Andrew LanxonEditor At Large, Lead Photographer, Europe
Andrew is CNET's go-to guy for product coverage and lead photographer for Europe. When not testing the latest phones, he can normally be found with his camera in hand, behind his drums or eating his stash of home-cooked food. Sometimes all at once.
In an effort to focus more on its social network Google Plus -- as well as probably just wanting a bit of a clear out -- the big G is closing 10 of its products and sharing the spare resources among more lucrative areas.
Senior vice president Alan Eustace wrote on Google's official blog, "This will make things much simpler for our users, improving the overall Google experience. It will also mean we can devote more resources to high-impact products -- the ones that improve the lives of billions of people."
The list of products to close includes Aardvark, Desktop, Fast Flip,
Google Maps API for Flash, Google Pack, Google Web Security, Image
Labeler, Notebook, Sidewiki and Subscribed Links.
By "high-impact products", Eustace clearly means Google Plus.
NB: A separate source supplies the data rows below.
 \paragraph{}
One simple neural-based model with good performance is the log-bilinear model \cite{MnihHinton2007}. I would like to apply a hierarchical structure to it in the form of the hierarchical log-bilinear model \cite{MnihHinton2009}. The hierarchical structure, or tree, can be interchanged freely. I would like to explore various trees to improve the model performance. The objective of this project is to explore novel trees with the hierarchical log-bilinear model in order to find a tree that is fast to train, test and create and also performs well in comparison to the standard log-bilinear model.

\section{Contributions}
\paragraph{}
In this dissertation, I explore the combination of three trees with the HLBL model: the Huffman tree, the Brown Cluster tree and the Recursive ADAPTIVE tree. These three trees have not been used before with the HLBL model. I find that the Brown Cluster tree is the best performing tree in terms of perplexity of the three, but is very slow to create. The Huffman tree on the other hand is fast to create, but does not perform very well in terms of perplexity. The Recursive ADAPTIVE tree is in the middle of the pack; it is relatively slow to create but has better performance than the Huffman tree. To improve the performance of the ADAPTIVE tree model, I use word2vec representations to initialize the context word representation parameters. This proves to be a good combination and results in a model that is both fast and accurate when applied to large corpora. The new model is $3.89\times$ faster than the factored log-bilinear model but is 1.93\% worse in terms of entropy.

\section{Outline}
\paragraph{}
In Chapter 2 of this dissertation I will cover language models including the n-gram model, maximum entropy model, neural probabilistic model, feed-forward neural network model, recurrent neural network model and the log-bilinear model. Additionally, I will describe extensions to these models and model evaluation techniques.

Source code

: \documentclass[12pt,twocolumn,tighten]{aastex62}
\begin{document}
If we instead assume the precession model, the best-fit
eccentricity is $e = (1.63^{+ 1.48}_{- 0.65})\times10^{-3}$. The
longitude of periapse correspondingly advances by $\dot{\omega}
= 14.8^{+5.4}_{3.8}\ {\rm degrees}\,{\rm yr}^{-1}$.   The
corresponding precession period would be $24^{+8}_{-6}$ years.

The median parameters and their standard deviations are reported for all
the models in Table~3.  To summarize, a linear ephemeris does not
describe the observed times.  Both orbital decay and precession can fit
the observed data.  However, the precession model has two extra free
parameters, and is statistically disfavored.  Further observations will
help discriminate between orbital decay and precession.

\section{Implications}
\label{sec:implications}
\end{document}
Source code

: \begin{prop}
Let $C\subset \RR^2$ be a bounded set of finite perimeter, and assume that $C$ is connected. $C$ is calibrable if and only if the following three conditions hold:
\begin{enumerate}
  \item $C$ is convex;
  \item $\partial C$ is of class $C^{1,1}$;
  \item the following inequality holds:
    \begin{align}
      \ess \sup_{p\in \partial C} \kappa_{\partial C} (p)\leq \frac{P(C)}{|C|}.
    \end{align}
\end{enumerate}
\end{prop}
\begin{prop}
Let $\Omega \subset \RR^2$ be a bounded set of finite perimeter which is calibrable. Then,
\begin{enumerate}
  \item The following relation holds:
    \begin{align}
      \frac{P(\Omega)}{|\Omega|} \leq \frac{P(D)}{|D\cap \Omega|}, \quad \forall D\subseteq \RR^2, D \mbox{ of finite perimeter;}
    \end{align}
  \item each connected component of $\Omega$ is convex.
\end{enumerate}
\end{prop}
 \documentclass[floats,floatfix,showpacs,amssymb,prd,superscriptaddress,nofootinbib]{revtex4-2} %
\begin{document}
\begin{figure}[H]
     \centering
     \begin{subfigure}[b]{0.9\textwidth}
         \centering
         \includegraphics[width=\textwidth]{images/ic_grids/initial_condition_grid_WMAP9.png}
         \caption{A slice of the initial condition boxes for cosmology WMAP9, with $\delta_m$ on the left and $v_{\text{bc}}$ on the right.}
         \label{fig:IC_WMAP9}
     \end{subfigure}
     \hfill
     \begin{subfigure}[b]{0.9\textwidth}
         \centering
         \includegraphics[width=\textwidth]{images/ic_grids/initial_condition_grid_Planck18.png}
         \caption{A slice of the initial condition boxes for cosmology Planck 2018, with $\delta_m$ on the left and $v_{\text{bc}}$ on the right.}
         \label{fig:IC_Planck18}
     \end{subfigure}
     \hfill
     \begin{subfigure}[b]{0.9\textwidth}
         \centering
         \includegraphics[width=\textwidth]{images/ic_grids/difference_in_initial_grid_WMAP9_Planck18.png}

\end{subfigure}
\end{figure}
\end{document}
The new social-networking site is a high priority for Google, which saw a mind-blowing number of users signing up to the service even before it was publicly available. We're not sure it's really improving the lives of billions of people, but it's early days yet, and perhaps the G-machine has got something big up its massive sleeves.
This news comes not long after Google announced it would be shutting down its Labs service -- the area where people could try beta versions of new products and gave birth to many popular Google features such as Gmail, Google Earth and Street View.
"We've never been afraid to try big, bold things, and that won't change," said Eustace. "We'll continue to take risks on interesting new technologies with a lot of potential. But by targeting our resources more effectively, we can focus on building world-changing products with a truly beautiful user experience."
Thankfully, the move won't mean mass layoffs at Google's various headquarters -- instead, the staff and spare cash will be distributed around other areas to make them bigger and better.